書店で、高橋源一郎先生の連載を読むため「群像」2月号を
買おうとして、手にとって、隣の「文學界」2月号を見たら、
表紙に「津村記久子」とあったので、「お!」と購入。

「うどん屋のジェンダー、またはコルネさん」というタイトルの、
読みきりの、6ページの短編でした。
タイトルどおりうどん屋の話で、ほんとに日常的な、
実際にどこにでもありそうな、小さな事件のことを
書いた作品なんだけど、すごくグサッとくるというか、
とても強いインパクトを食らいました、読んで。

昔、ジャパンで真心ブラザーズにインタビューした時に、
村上春樹がエッセイで書いている、
「小確幸」――「小さな、確実なる、幸せ」という造語が
好きだ、ということを、YO-KINGが言っていたのを覚えている。
この本で描かれているのは、その反対のもの。
いわば「小確不幸」。
小さな、確実なる、不幸。

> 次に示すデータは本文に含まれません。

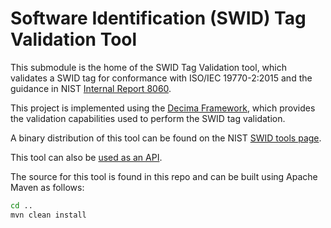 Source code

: # Software Identification (SWID) Tag Validation Tool

This submodule is the home of the SWID Tag Validation tool, which validates a SWID tag for conformance with ISO/IEC 19770-2:2015 and the guidance in NIST [Internal Report 8060][nistir-8060].

This project is implemented using the [Decima Framework][decima], which provides the validation capabilities used to perform the SWID tag validation.

A binary distribution of this tool can be found on the NIST [SWID tools page][nist-swid-tools].

This tool can also be [used as an API][swidval-api].

The source for this tool is found in this repo and can be built using Apache Maven as follows:

```bash
cd ..
mvn clean install
```

[nistir-8060]: https://csrc.nist.gov/publications/detail/nistir/8060/final
[nist-swid-tools]: https://csrc.nist.gov/Projects/Software-Identification-SWID/resources
[decima]: https://pages.nist.gov/decima/
[swidval-api]: https://pages.nist.gov/swid-tools/swidval/
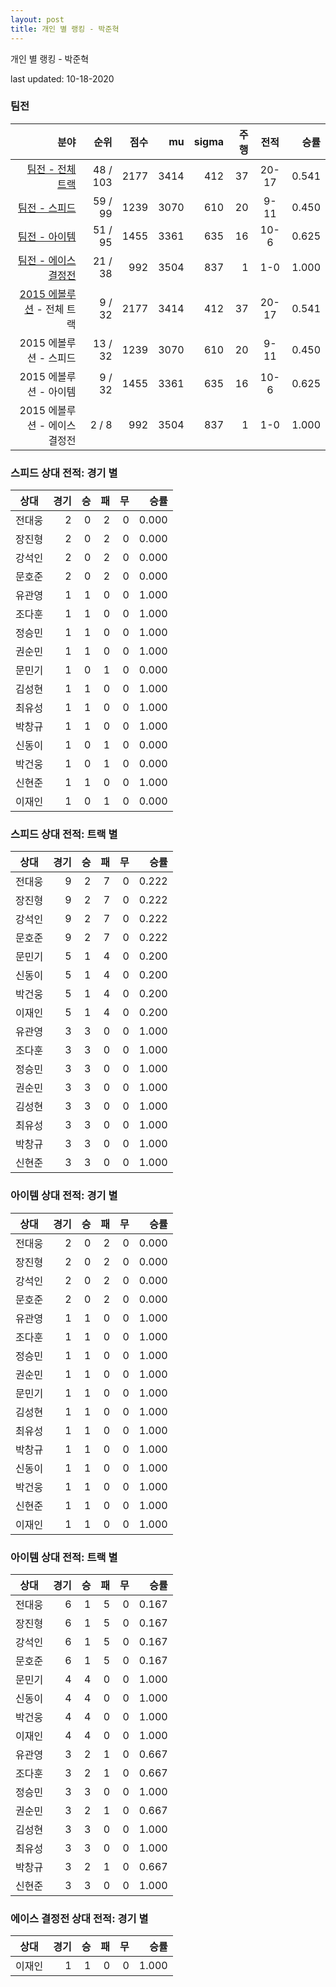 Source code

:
 ```yaml
---
layout: post
title: 개인 별 랭킹 - 박준혁
---
```



개인 별 랭킹 - 박준혁


last updated: 10-18-2020


### 팀전

| 분야 | 순위 | 점수 | mu | sigma | 주행 | 전적 | 승률 |
|---:|---:|---:|---:|---:|---:|:---:|---:|
| [팀전 - 전체 트랙](../team-full) | 48 / 103 | 2177 | 3414 | 412 | 37 | 20-17 | 0.541 |
| [팀전 - 스피드](../team-speed) | 59 / 99 | 1239 | 3070 | 610 | 20 | 9-11 | 0.450 |
| [팀전 - 아이템](../team-item) | 51 / 95 | 1455 | 3361 | 635 | 16 | 10-6 | 0.625 |
| [팀전 - 에이스 결정전](../team-ace) | 21 / 38 | 992 | 3504 | 837 | 1 | 1-0 | 1.000 |
| [2015 에볼루션](../teams-t2015_1) - 전체 트랙 | 9 / 32 | 2177 | 3414 | 412 | 37 | 20-17 | 0.541 |
| 2015 에볼루션 - 스피드 | 13 / 32 | 1239 | 3070 | 610 | 20 | 9-11 | 0.450 |
| 2015 에볼루션 - 아이템 | 9 / 32 | 1455 | 3361 | 635 | 16 | 10-6 | 0.625 |
| 2015 에볼루션 - 에이스 결정전 | 2 / 8 | 992 | 3504 | 837 | 1 | 1-0 | 1.000 |

### 스피드 상대 전적: 경기 별

| 상대 | 경기 | 승 | 패 | 무 | 승률 |
|:---:|---:|---:|---:|---:|---:|
| 전대웅 | 2 | 0 | 2 | 0 | 0.000 |
| 장진형 | 2 | 0 | 2 | 0 | 0.000 |
| 강석인 | 2 | 0 | 2 | 0 | 0.000 |
| 문호준 | 2 | 0 | 2 | 0 | 0.000 |
| 유관영 | 1 | 1 | 0 | 0 | 1.000 |
| 조다훈 | 1 | 1 | 0 | 0 | 1.000 |
| 정승민 | 1 | 1 | 0 | 0 | 1.000 |
| 권순민 | 1 | 1 | 0 | 0 | 1.000 |
| 문민기 | 1 | 0 | 1 | 0 | 0.000 |
| 김성현 | 1 | 1 | 0 | 0 | 1.000 |
| 최유성 | 1 | 1 | 0 | 0 | 1.000 |
| 박창규 | 1 | 1 | 0 | 0 | 1.000 |
| 신동이 | 1 | 0 | 1 | 0 | 0.000 |
| 박건웅 | 1 | 0 | 1 | 0 | 0.000 |
| 신현준 | 1 | 1 | 0 | 0 | 1.000 |
| 이재인 | 1 | 0 | 1 | 0 | 0.000 |

### 스피드 상대 전적: 트랙 별

| 상대 | 경기 | 승 | 패 | 무 | 승률 |
|:---:|---:|---:|---:|---:|---:|
| 전대웅 | 9 | 2 | 7 | 0 | 0.222 |
| 장진형 | 9 | 2 | 7 | 0 | 0.222 |
| 강석인 | 9 | 2 | 7 | 0 | 0.222 |
| 문호준 | 9 | 2 | 7 | 0 | 0.222 |
| 문민기 | 5 | 1 | 4 | 0 | 0.200 |
| 신동이 | 5 | 1 | 4 | 0 | 0.200 |
| 박건웅 | 5 | 1 | 4 | 0 | 0.200 |
| 이재인 | 5 | 1 | 4 | 0 | 0.200 |
| 유관영 | 3 | 3 | 0 | 0 | 1.000 |
| 조다훈 | 3 | 3 | 0 | 0 | 1.000 |
| 정승민 | 3 | 3 | 0 | 0 | 1.000 |
| 권순민 | 3 | 3 | 0 | 0 | 1.000 |
| 김성현 | 3 | 3 | 0 | 0 | 1.000 |
| 최유성 | 3 | 3 | 0 | 0 | 1.000 |
| 박창규 | 3 | 3 | 0 | 0 | 1.000 |
| 신현준 | 3 | 3 | 0 | 0 | 1.000 |

### 아이템 상대 전적: 경기 별

| 상대 | 경기 | 승 | 패 | 무 | 승률 |
|:---:|---:|---:|---:|---:|---:|
| 전대웅 | 2 | 0 | 2 | 0 | 0.000 |
| 장진형 | 2 | 0 | 2 | 0 | 0.000 |
| 강석인 | 2 | 0 | 2 | 0 | 0.000 |
| 문호준 | 2 | 0 | 2 | 0 | 0.000 |
| 유관영 | 1 | 1 | 0 | 0 | 1.000 |
| 조다훈 | 1 | 1 | 0 | 0 | 1.000 |
| 정승민 | 1 | 1 | 0 | 0 | 1.000 |
| 권순민 | 1 | 1 | 0 | 0 | 1.000 |
| 문민기 | 1 | 1 | 0 | 0 | 1.000 |
| 김성현 | 1 | 1 | 0 | 0 | 1.000 |
| 최유성 | 1 | 1 | 0 | 0 | 1.000 |
| 박창규 | 1 | 1 | 0 | 0 | 1.000 |
| 신동이 | 1 | 1 | 0 | 0 | 1.000 |
| 박건웅 | 1 | 1 | 0 | 0 | 1.000 |
| 신현준 | 1 | 1 | 0 | 0 | 1.000 |
| 이재인 | 1 | 1 | 0 | 0 | 1.000 |

### 아이템 상대 전적: 트랙 별

| 상대 | 경기 | 승 | 패 | 무 | 승률 |
|:---:|---:|---:|---:|---:|---:|
| 전대웅 | 6 | 1 | 5 | 0 | 0.167 |
| 장진형 | 6 | 1 | 5 | 0 | 0.167 |
| 강석인 | 6 | 1 | 5 | 0 | 0.167 |
| 문호준 | 6 | 1 | 5 | 0 | 0.167 |
| 문민기 | 4 | 4 | 0 | 0 | 1.000 |
| 신동이 | 4 | 4 | 0 | 0 | 1.000 |
| 박건웅 | 4 | 4 | 0 | 0 | 1.000 |
| 이재인 | 4 | 4 | 0 | 0 | 1.000 |
| 유관영 | 3 | 2 | 1 | 0 | 0.667 |
| 조다훈 | 3 | 2 | 1 | 0 | 0.667 |
| 정승민 | 3 | 3 | 0 | 0 | 1.000 |
| 권순민 | 3 | 2 | 1 | 0 | 0.667 |
| 김성현 | 3 | 3 | 0 | 0 | 1.000 |
| 최유성 | 3 | 3 | 0 | 0 | 1.000 |
| 박창규 | 3 | 2 | 1 | 0 | 0.667 |
| 신현준 | 3 | 3 | 0 | 0 | 1.000 |

### 에이스 결정전 상대 전적: 경기 별

| 상대 | 경기 | 승 | 패 | 무 | 승률 |
|:---:|---:|---:|---:|---:|---:|
| 이재인 | 1 | 1 | 0 | 0 | 1.000 |
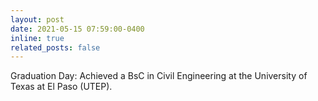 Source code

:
 ```yaml
---
layout: post
date: 2021-05-15 07:59:00-0400
inline: true
related_posts: false
---
```


Graduation Day: Achieved a BsC in Civil Engineering at the University of Texas at El Paso (UTEP).
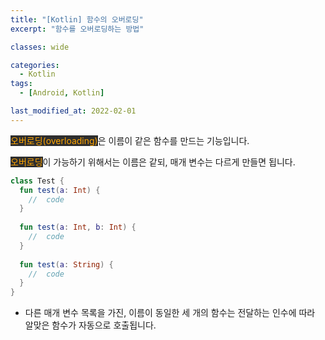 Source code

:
 ```yaml
---
title: "[Kotlin] 함수의 오버로딩"
excerpt: "함수를 오버로딩하는 방법"

classes: wide

categories:
  - Kotlin
tags:
  - [Android, Kotlin]

last_modified_at: 2022-02-01
---
```


<mark style="background-color: #2e2e2e; color: orange;">오버로딩(overloading)</mark>은 이름이 같은 함수를 만드는 기능입니다.

<mark style="background-color: #2e2e2e; color: orange;">오버로딩</mark>이 가능하기 위해서는 이름은 같되, 매개 변수는 다르게 만들면 됩니다.

```kotlin
class Test {
  fun test(a: Int) {
    //  code
  }
  
  fun test(a: Int, b: Int) {
    //  code
  }
  
  fun test(a: String) {
    //  code 
  }
}
```

* 다른 매개 변수 목록을 가진, 이름이 동일한 세 개의 함수는 전달하는 인수에 따라 알맞은 함수가 자동으로 호출됩니다.
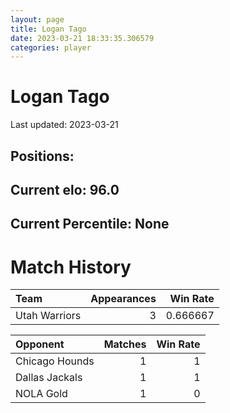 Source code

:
 ```yaml
---  
layout: page  
title: Logan Tago  
date: 2023-03-21 18:33:35.306579  
categories: player  
---
```

# Logan Tago


Last updated: 2023-03-21
## Positions: 

## Current elo: 96.0

## Current Percentile: None

# Match History


| Team          |   Appearances |   Win Rate |
|:--------------|--------------:|-----------:|
| Utah Warriors |             3 |   0.666667 |

| Opponent       |   Matches |   Win Rate |
|:---------------|----------:|-----------:|
| Chicago Hounds |         1 |          1 |
| Dallas Jackals |         1 |          1 |
| NOLA Gold      |         1 |          0 | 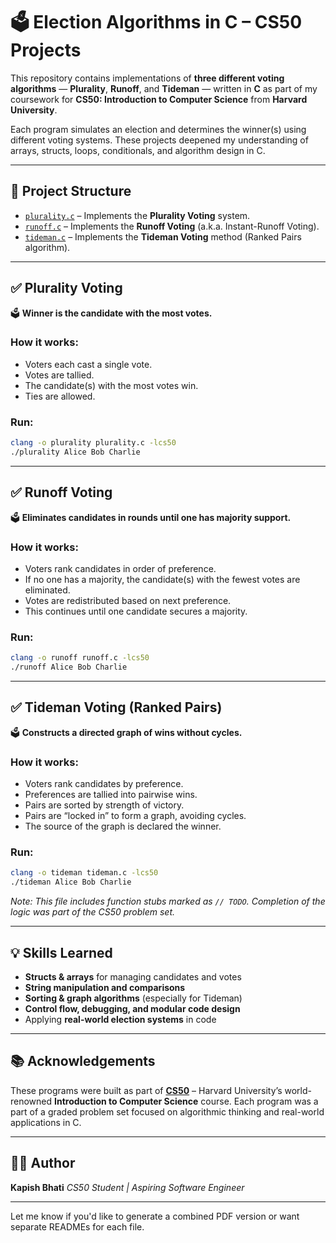 # 🗳️ Election Algorithms in C – CS50 Projects

This repository contains implementations of **three different voting algorithms** — **Plurality**, **Runoff**, and **Tideman** — written in **C** as part of my coursework for **CS50: Introduction to Computer Science** from **Harvard University**.

Each program simulates an election and determines the winner(s) using different voting systems. These projects deepened my understanding of arrays, structs, loops, conditionals, and algorithm design in C.

---

## 📂 Project Structure

* [`plurality.c`](./plurality.c) – Implements the **Plurality Voting** system.
* [`runoff.c`](./runoff.c) – Implements the **Runoff Voting** (a.k.a. Instant-Runoff Voting).
* [`tideman.c`](./tideman.c) – Implements the **Tideman Voting** method (Ranked Pairs algorithm).

---

## ✅ Plurality Voting

🗳️ **Winner is the candidate with the most votes.**

### How it works:

* Voters each cast a single vote.
* Votes are tallied.
* The candidate(s) with the most votes win.
* Ties are allowed.

### Run:

```bash
clang -o plurality plurality.c -lcs50
./plurality Alice Bob Charlie
```

---

## ✅ Runoff Voting

🗳️ **Eliminates candidates in rounds until one has majority support.**

### How it works:

* Voters rank candidates in order of preference.
* If no one has a majority, the candidate(s) with the fewest votes are eliminated.
* Votes are redistributed based on next preference.
* This continues until one candidate secures a majority.

### Run:

```bash
clang -o runoff runoff.c -lcs50
./runoff Alice Bob Charlie
```

---

## ✅ Tideman Voting (Ranked Pairs)

🗳️ **Constructs a directed graph of wins without cycles.**

### How it works:

* Voters rank candidates by preference.
* Preferences are tallied into pairwise wins.
* Pairs are sorted by strength of victory.
* Pairs are “locked in” to form a graph, avoiding cycles.
* The source of the graph is declared the winner.

### Run:

```bash
clang -o tideman tideman.c -lcs50
./tideman Alice Bob Charlie
```

*Note: This file includes function stubs marked as `// TODO`. Completion of the logic was part of the CS50 problem set.*

---

## 💡 Skills Learned

* **Structs & arrays** for managing candidates and votes
* **String manipulation and comparisons**
* **Sorting & graph algorithms** (especially for Tideman)
* **Control flow, debugging, and modular code design**
* Applying **real-world election systems** in code

---

## 📚 Acknowledgements

These programs were built as part of **[CS50](https://cs50.harvard.edu/)** – Harvard University’s world-renowned **Introduction to Computer Science** course. Each program was a part of a graded problem set focused on algorithmic thinking and real-world applications in C.

---

## 👨‍💻 Author

**Kapish Bhati**
*CS50 Student | Aspiring Software Engineer*

---

Let me know if you'd like to generate a combined PDF version or want separate READMEs for each file.
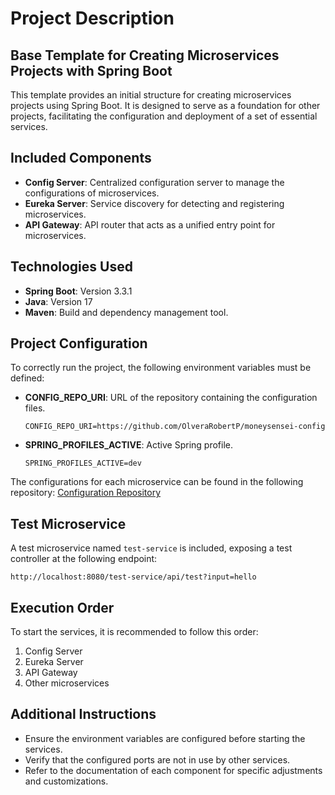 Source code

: 
# Project Description

## Base Template for Creating Microservices Projects with Spring Boot

This template provides an initial structure for creating microservices projects using Spring Boot. It is designed to serve as a foundation for other projects, facilitating the configuration and deployment of a set of essential services.

## Included Components

- **Config Server**: Centralized configuration server to manage the configurations of microservices.
- **Eureka Server**: Service discovery for detecting and registering microservices.
- **API Gateway**: API router that acts as a unified entry point for microservices.

## Technologies Used

- **Spring Boot**: Version 3.3.1
- **Java**: Version 17
- **Maven**: Build and dependency management tool.

## Project Configuration

To correctly run the project, the following environment variables must be defined:

- **CONFIG_REPO_URI**: URL of the repository containing the configuration files.
  ```plaintext
  CONFIG_REPO_URI=https://github.com/OlveraRobertP/moneysensei-config
  ```
- **SPRING_PROFILES_ACTIVE**: Active Spring profile.
  ```plaintext
  SPRING_PROFILES_ACTIVE=dev
  ```

The configurations for each microservice can be found in the following repository:
[Configuration Repository](https://github.com/OlveraRobertP/moneysensei-config)

## Test Microservice

A test microservice named `test-service` is included, exposing a test controller at the following endpoint:
```plaintext
http://localhost:8080/test-service/api/test?input=hello
```

## Execution Order

To start the services, it is recommended to follow this order:

1. Config Server
2. Eureka Server
3. API Gateway
4. Other microservices

## Additional Instructions

- Ensure the environment variables are configured before starting the services.
- Verify that the configured ports are not in use by other services.
- Refer to the documentation of each component for specific adjustments and customizations.
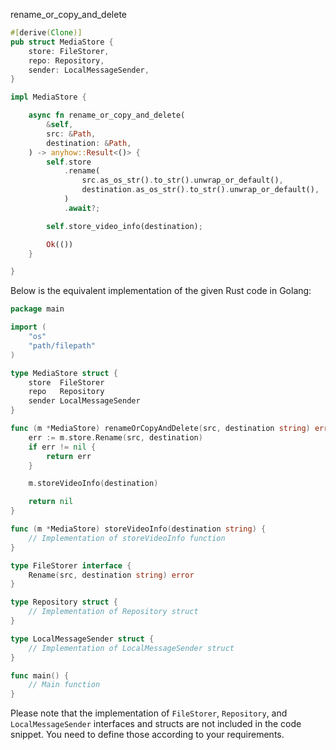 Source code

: rename_or_copy_and_delete

```rust
#[derive(Clone)]
pub struct MediaStore {
    store: FileStorer,
    repo: Repository,
    sender: LocalMessageSender,
}

impl MediaStore {

    async fn rename_or_copy_and_delete(
        &self,
        src: &Path,
        destination: &Path,
    ) -> anyhow::Result<()> {
        self.store
            .rename(
                src.as_os_str().to_str().unwrap_or_default(),
                destination.as_os_str().to_str().unwrap_or_default(),
            )
            .await?;

        self.store_video_info(destination);

        Ok(())
    }

}
```


Below is the equivalent implementation of the given Rust code in Golang:

```go
package main

import (
	"os"
	"path/filepath"
)

type MediaStore struct {
	store  FileStorer
	repo   Repository
	sender LocalMessageSender
}

func (m *MediaStore) renameOrCopyAndDelete(src, destination string) error {
	err := m.store.Rename(src, destination)
	if err != nil {
		return err
	}

	m.storeVideoInfo(destination)

	return nil
}

func (m *MediaStore) storeVideoInfo(destination string) {
	// Implementation of storeVideoInfo function
}

type FileStorer interface {
	Rename(src, destination string) error
}

type Repository struct {
	// Implementation of Repository struct
}

type LocalMessageSender struct {
	// Implementation of LocalMessageSender struct
}

func main() {
	// Main function
}
```

Please note that the implementation of `FileStorer`, `Repository`, and `LocalMessageSender` interfaces and structs are not included in the code snippet. You need to define those according to your requirements. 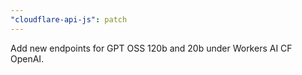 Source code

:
 ```yaml
---
"cloudflare-api-js": patch
---
```


Add new endpoints for GPT OSS 120b and 20b under Workers AI CF OpenAI. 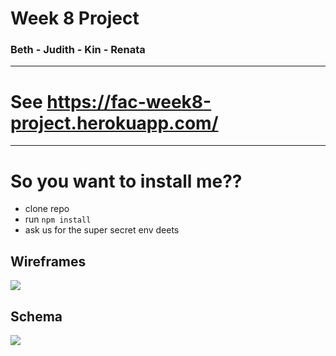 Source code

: # Week 8 Project
### Beth - Judith - Kin - Renata

---

# See https://fac-week8-project.herokuapp.com/

---

# So you want to install me??

* clone repo
* run ```npm install```
* ask us for the super secret env deets

## Wireframes

![](https://i.imgur.com/0nqTAPa.jpg)

## Schema

![](https://i.imgur.com/Sz6dxdQ.png)

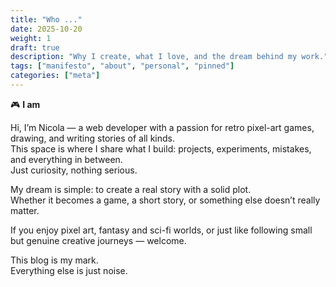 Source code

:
 ```yaml
---
title: "Who ..."
date: 2025-10-20
weight: 1
draft: true
description: "Why I create, what I love, and the dream behind my work."
tags: ["manifesto", "about", "personal", "pinned"]
categories: ["meta"]
---
```


🎮 **I am**

Hi, I’m Nicola — a web developer with a passion for retro pixel-art games, drawing, and writing stories of all kinds.  
This space is where I share what I build: projects, experiments, mistakes, and everything in between.  
Just curiosity, nothing serious.

My dream is simple: to create a real story with a solid plot.  
Whether it becomes a game, a short story, or something else doesn’t really matter.

If you enjoy pixel art, fantasy and sci-fi worlds, or just like following small but genuine creative journeys — welcome.

This blog is my mark.  
Everything else is just noise.
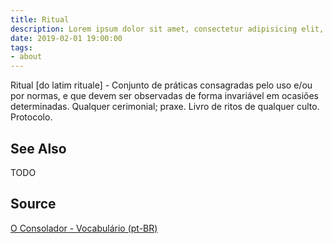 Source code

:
 ```yaml
---
title: Ritual
description: Lorem ipsum dolor sit amet, consectetur adipisicing elit, sed do eiusmod tempor incididunt ut labore et dolore magna aliqua.  TODO
date: 2019-02-01 19:00:00
tags:
- about
---
```


Ritual [do latim rituale] - Conjunto de práticas consagradas pelo uso e/ou por normas, e que devem ser observadas de forma invariável em ocasiões determinadas. Qualquer cerimonial; praxe. Livro de ritos de qualquer culto. Protocolo.


## See Also
TODO

## Source
[O Consolador - Vocabulário (pt-BR)](http://www.oconsolador.com.br/linkfixo/vocabulario/principal.html)

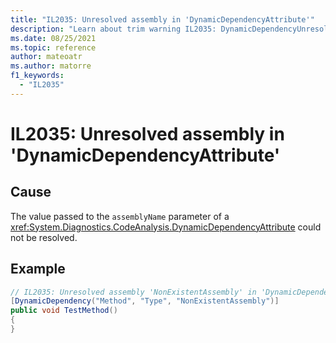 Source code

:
```yaml
---
title: "IL2035: Unresolved assembly in 'DynamicDependencyAttribute'"
description: "Learn about trim warning IL2035: DynamicDependencyUnresolvedAssembly"
ms.date: 08/25/2021
ms.topic: reference
author: mateoatr
ms.author: matorre
f1_keywords:
  - "IL2035"
---
```

# IL2035: Unresolved assembly in 'DynamicDependencyAttribute'

## Cause

The value passed to the `assemblyName` parameter of a <xref:System.Diagnostics.CodeAnalysis.DynamicDependencyAttribute>
could not be resolved.

## Example

```C#
// IL2035: Unresolved assembly 'NonExistentAssembly' in 'DynamicDependencyAttribute'
[DynamicDependency("Method", "Type", "NonExistentAssembly")]
public void TestMethod()
{
}
```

または絶望。あるいは断絶。

戦争がなくならないとか、そういうでっかい不幸ではなく、
日常のそこらじゅうに転がっている、小さな、でもゆるぎない不幸や絶望。
そこへのフォーカスのあて方が、
津村記久子はつくづくロックだなあと思う。
あと、その小さな不幸が、はてしなくでかい規模の
不幸へつながっていることを表す描き方も、ロックだなあと思う。
中村一義が好きだ、と前にインタビューした時に
言っていたが、それがなんかとてもよくわかる感じ。

って、「ロックだなあ」って、ロックってはたして
そういうものなのかどうか、捉える人によって違うと思うので、
「つくづくリアルだなあ」でもいいんですが。

とにかく、よかった、という話でした。